Jen - Since publishing this post last night I've been thinking about the word "mercy" in much the same way you've used "compassion." I think that mercy is something we can extend to people whether or not they are contrite, whether or not they even believe what they did was wrong. Mercy may lead to contrition, at which point it becomes forgiveness. Both mercy and forgiveness are usually actions rather than words - giving someone the key to the food cupboard is far more powerful than sniffing, "I'll forgive you this time, but don't let it happen again."

On other occasions, of course, contrition is the first step, one that can be enormously helpful to the one who is struggling to forgive. I admire contrition because I find it very, very hard to practise, as my husband noted last night after I unplugged his computer, accidentally kicking him off the Internet in the middle of an important online game. (But it wasn't my fault! It was all his fault!)

slouching mom said...

Your take on this is closest to my understanding of forgiveness.

Thank you for articulating it so well.

Bon said...

B&P, you're amazing. in the midst of a thoughtful post about concepts i've seldom bothered to ever problematize, you make me laugh. hey, i decided i wasn't obliged to go on having sex with my ex-husband too! but i think he's still in the process of forgiving me for that. ;)

this discussion - i still need to check out Gwen's place apparently - btwn you and Jen about the meanings of forgiveness and compassion is fascinating. i have no real contribution to make to it, because - as i said - i'm not sure i've ever given enough thought to either. but i am thinking...so i thank you.

NotSoSage said...

Well, a couple of people have already pointed this out, but I love this: I concluded that it did not. Christianity requires one to forgive the wrongdoer, but not necessarily to have sex with him.

In such a thoughtful, poetic post.

I think you're very right about the idea of mercy that you have raised, and it was one I hadn't thought of because I was riding the coattails of jen and Julie. But what I like about the idea of compassion versus mercy is that (and maybe this is my own interpretation) there is an implied hierarchy.

I think of supreme beings of being merciful, or of someone with more advantages showing mercy to someone who is beholden to them. Compassion, on the other hand, seems to acknowledge the equality between the offender and the offended, the truth that we are all fallible ("Let ye who are without sin cast the first stone"). Not to mention that compassion can be extended by people not directly involved in the offense.

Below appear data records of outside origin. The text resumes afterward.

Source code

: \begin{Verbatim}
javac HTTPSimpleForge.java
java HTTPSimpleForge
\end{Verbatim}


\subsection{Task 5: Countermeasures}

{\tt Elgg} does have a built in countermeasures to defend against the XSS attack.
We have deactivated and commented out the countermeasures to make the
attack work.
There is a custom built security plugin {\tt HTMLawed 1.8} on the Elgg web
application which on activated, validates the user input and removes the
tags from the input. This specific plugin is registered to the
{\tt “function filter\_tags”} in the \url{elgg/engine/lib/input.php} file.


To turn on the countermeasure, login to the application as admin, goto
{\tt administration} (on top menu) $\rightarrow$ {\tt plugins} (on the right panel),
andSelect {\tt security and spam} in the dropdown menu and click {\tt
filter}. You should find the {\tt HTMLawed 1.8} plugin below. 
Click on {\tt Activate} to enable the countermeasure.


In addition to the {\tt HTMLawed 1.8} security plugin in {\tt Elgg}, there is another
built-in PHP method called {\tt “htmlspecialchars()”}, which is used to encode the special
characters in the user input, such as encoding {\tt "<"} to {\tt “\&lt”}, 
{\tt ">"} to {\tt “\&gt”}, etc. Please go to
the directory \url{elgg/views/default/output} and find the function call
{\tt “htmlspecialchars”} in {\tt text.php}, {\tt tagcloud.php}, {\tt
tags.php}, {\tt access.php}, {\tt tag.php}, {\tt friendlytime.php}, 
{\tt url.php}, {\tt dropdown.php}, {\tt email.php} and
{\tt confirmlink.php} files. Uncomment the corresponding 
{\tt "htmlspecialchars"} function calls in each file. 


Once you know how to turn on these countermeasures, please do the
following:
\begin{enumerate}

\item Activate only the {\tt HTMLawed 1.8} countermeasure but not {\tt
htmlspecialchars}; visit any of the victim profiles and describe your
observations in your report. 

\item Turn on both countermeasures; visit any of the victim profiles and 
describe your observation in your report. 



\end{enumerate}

I've sensed a theme, lately, where the people who have been victimized react with less venom or show less desire for vengeance than those who were bystanders. To my mind, there is nothing that further removes the victim's power than others acting in their stead, without their consent.

thinkythinkythinky

Kyla said...

I'm playing catch up, so I haven't read any of the other roundtable posts...but this was excellent. I have a sneaky feeling it will be the post closest to my own feelings on the subject.

TrudyJ said...

Great post. It's such an endlessly interesting, and controversial, topic.

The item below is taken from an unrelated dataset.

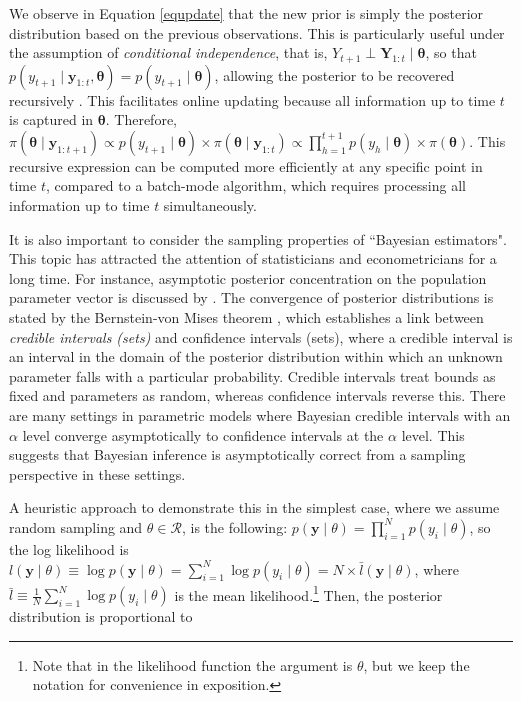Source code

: We observe in Equation \ref{equpdate} that the new prior is simply the posterior distribution based on the previous observations. This is particularly useful under the assumption of \textit{conditional independence}, that is, $Y_{t+1} \perp \mathbf{Y}_{1:t} \mid \bm{\theta}$, so that $p(y_{t+1} \mid \mathbf{y}_{1:t}, \bm{\theta}) = p(y_{t+1} \mid \bm{\theta})$, allowing the posterior to be recovered recursively \cite{petris2009dynamic}. This facilitates online updating because all information up to time $t$ is captured in $\bm{\theta}$. Therefore, $\pi(\bm{\theta} \mid \mathbf{y}_{1:t+1}) \propto p(y_{t+1} \mid \bm{\theta}) \times \pi(\bm{\theta} \mid \mathbf{y}_{1:t}) \propto \prod_{h=1}^{t+1} p(y_h \mid \bm{\theta}) \times \pi(\bm{\theta})$. This recursive expression can be computed more efficiently at any specific point in time $t$, compared to a batch-mode algorithm, which requires processing all information up to time $t$ simultaneously.

It is also important to consider the sampling properties of ``Bayesian estimators". This topic has attracted the attention of statisticians and econometricians for a long time. For instance, asymptotic posterior concentration on the population parameter vector is discussed by \cite{bickel1969some}. The convergence of posterior distributions is stated by the Bernstein-von Mises theorem \cite{Lehmann2003,van2000asymptotic}, which establishes a link between \textit{credible intervals (sets)} and confidence intervals (sets), where a credible interval is an interval in the domain of the posterior distribution within which an unknown parameter falls with a particular probability. Credible intervals treat bounds as fixed and parameters as random, whereas confidence intervals reverse this. There are many settings in parametric models where Bayesian credible intervals with an $\alpha$ level converge asymptotically to confidence intervals at the $\alpha$ level. This suggests that Bayesian inference is asymptotically correct from a sampling perspective in these settings.

A heuristic approach to demonstrate this in the simplest case, where we assume random sampling and $\theta \in \mathcal{R}$, is the following: $p(\mathbf{y} \mid \theta) = \prod_{i=1}^N p(y_i \mid \theta)$, so the log likelihood is $l(\mathbf{y} \mid \theta) \equiv \log p(\mathbf{y} \mid \theta) = \sum_{i=1}^N \log p(y_i \mid \theta) = N \times \bar{l}(\mathbf{y} \mid \theta)$, where $\bar{l} \equiv \frac{1}{N} \sum_{i=1}^N \log p(y_i \mid \theta)$ is the mean likelihood.\footnote{Note that in the likelihood function the argument is $\theta$, but we keep the notation for convenience in exposition.} Then, the posterior distribution is proportional to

One thing I find interesting is that when my daughter (age 7) says she's sorry for anything -- to me or anyone else -- she gets VERY upset if the person just says "That's OK" or "All right." She has to hear the words "I forgive you." I've never known anyone else, child or adult, like this, but to her the "official" formal words of forgiveness are important to bring closure. And it feels weird to me, because saying "I forgive you" somehow makes the whole thing -- the offense and the apology -- seem much more serious. Forgiving does mean acknowledging a real wrong and then agreeing to put it behind you. I don't think I'd really process all that for a child's misdemeanour if she didn't require me to say it.

Julie Pippert said...

B&P, this is probably one of the best definitions of forgiveness I've seen. It's definitely the most representative of my own view, especially the portion on reconciliation.

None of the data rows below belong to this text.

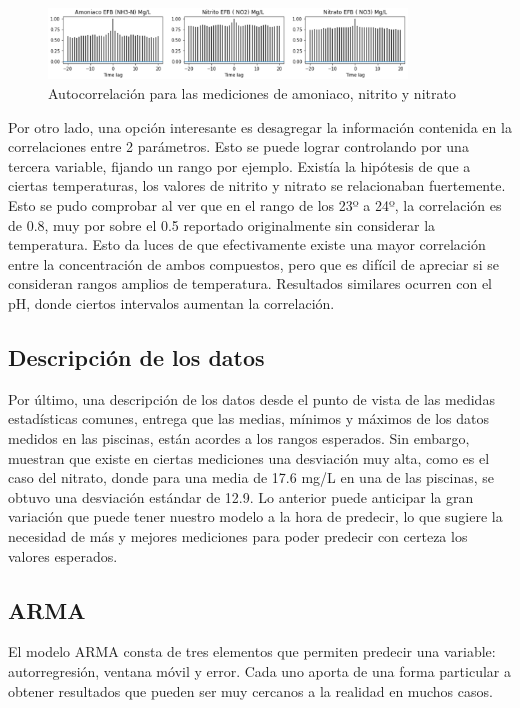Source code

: \documentclass[letterpaper, 12pt]{article}
\begin{document}
\begin{figure}[H]
  \centering
    \includegraphics[width=0.85\textwidth]{img/autocorr.png}
  \caption{Autocorrelación para las mediciones de amoniaco, nitrito y nitrato}
  \label{fig:autocorr}
\end{figure}

Por otro lado, una opción interesante es desagregar la información contenida en la correlaciones entre 2 parámetros. Esto se puede lograr controlando por una tercera variable, fijando un rango por ejemplo. Existía la hipótesis de que a ciertas temperaturas, los valores de nitrito y nitrato se relacionaban fuertemente. Esto se pudo comprobar al ver que en el rango de los 23º a 24º, la correlación es de 0.8, muy por sobre el 0.5 reportado originalmente sin considerar la temperatura. Esto da luces de que efectivamente existe una mayor correlación entre la concentración de ambos compuestos, pero que es difícil de apreciar si se consideran rangos amplios de temperatura. Resultados similares ocurren con el pH, donde ciertos intervalos aumentan la correlación.

\subsection{Descripción de los datos}

Por último, una descripción de los datos desde el punto de vista de las medidas estadísticas comunes, entrega que las medias, mínimos y máximos de los datos medidos en las piscinas, están acordes a los rangos esperados. Sin embargo, muestran que existe en ciertas mediciones una desviación muy alta, como es el caso del nitrato, donde para una media de 17.6 mg/L en una de las piscinas, se obtuvo una desviación estándar de 12.9. Lo anterior puede anticipar la gran variación que puede tener nuestro modelo a la hora de predecir, lo que sugiere la necesidad de más y mejores mediciones para poder predecir con certeza los valores esperados.

\subsection{ARMA}

El modelo ARMA consta de tres elementos que permiten predecir una variable: autorregresión, ventana móvil y error. Cada uno aporta de una forma particular a obtener resultados que pueden ser muy cercanos a la realidad en muchos casos.\\
\end{document}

I also never quite forgave (nor liked) Amy, and Gwen, I'm with you on the Laurie thing.

Like you and Jen, B&P, I've been thinking about the concepts of mercy, compassion and forgiveness.

Mimi said...

I've been thinking about forgiveness a lot. And part of my new thinking about forgiveness is that when someone apologizes to me, I don't say, as I used to, "don't worry about it," or "pffff," or "forget it."

Now I say: "Thank you." And if I'm ready to forgive, I say, "I forgive you." That's hard to do, but kinda freeing at the same time.

Mad Hatter said...

S definitely not N. All this thinky-ness is making my head spin in ways that I don't even know how to internalize or respond to.

One thing that I have noticed in these discussions is the notions of justice and forgiveness are predicated on an "us vs them" bianary. There is a "victim" and a "wrongdoer." Now while I can see instances of how this might operate in the world of headline news, I don't see instances of how this operates in my own life. When I think back on the people who have done me wrong--the people who have hurt my feelings or demoralized me or were insensitive to struggles I was undergoing--I realize that I was never the clear victim. There was always give and take. We are all so complicit in the complex web of emotions and insecurities that lead to the need for justice and forgiveness. I sometimes don't really know who I have to forgive in this life b/c I don't know who I need forgiveness from.

I think this is why in my blogging and in my thinking about the world, I place so much emphasis on systemic problems rather than on the wrong-doings of individuals. By examining systems I can see more clearly where injustice lies than I can by looking at individual struggles.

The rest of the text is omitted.